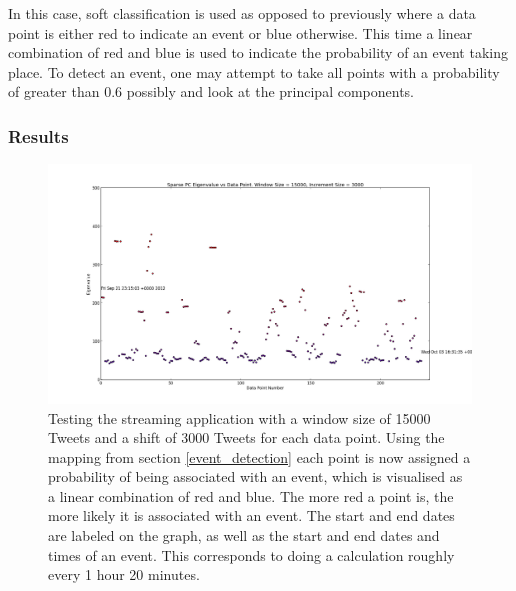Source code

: \documentclass[11pt,a4paper]{article}
\begin{document}
In this case, soft classification is used as opposed to previously where a data point is either red to indicate an event or blue otherwise. This time a linear combination of red and blue is used to indicate the probability of an event taking place. To detect an event, one may attempt to take all points with a probability of greater than 0.6 possibly and look at the principal components.

\subsubsection{Results}
\begin{figure}[H]
\centering
\includegraphics[scale=0.35]{Twitter_Data_All_Graph.png}
\caption{Testing the streaming application with a window size of 15000 Tweets and a shift of 3000 Tweets for each data point. Using the mapping from section \ref{event_detection} each point is now assigned a probability of being associated with an event, which is visualised as a linear combination of red and blue. The more red a point is, the more likely it is associated with an event. The start and end dates are labeled on the graph, as well as the start and end dates and times of an event. This corresponds to doing a calculation roughly every 1 hour 20 minutes.}
\label{testing_app_all_data}
\end{figure}
\end{document}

⁂

TASK TO COMPLETE: Each line of the material above should be set down exactly, with no pictures.

REPLY:
Source code

: \documentclass[11pt,a4paper]{article}
\begin{document}
In this case, soft classification is used as opposed to previously where a data point is either red to indicate an event or blue otherwise. This time a linear combination of red and blue is used to indicate the probability of an event taking place. To detect an event, one may attempt to take all points with a probability of greater than 0.6 possibly and look at the principal components.

\subsubsection{Results}
\begin{figure}[H]
\centering
\includegraphics[scale=0.35]{Twitter_Data_All_Graph.png}
\caption{Testing the streaming application with a window size of 15000 Tweets and a shift of 3000 Tweets for each data point. Using the mapping from section \ref{event_detection} each point is now assigned a probability of being associated with an event, which is visualised as a linear combination of red and blue. The more red a point is, the more likely it is associated with an event. The start and end dates are labeled on the graph, as well as the start and end dates and times of an event. This corresponds to doing a calculation roughly every 1 hour 20 minutes.}
\label{testing_app_all_data}
\end{figure}
\end{document}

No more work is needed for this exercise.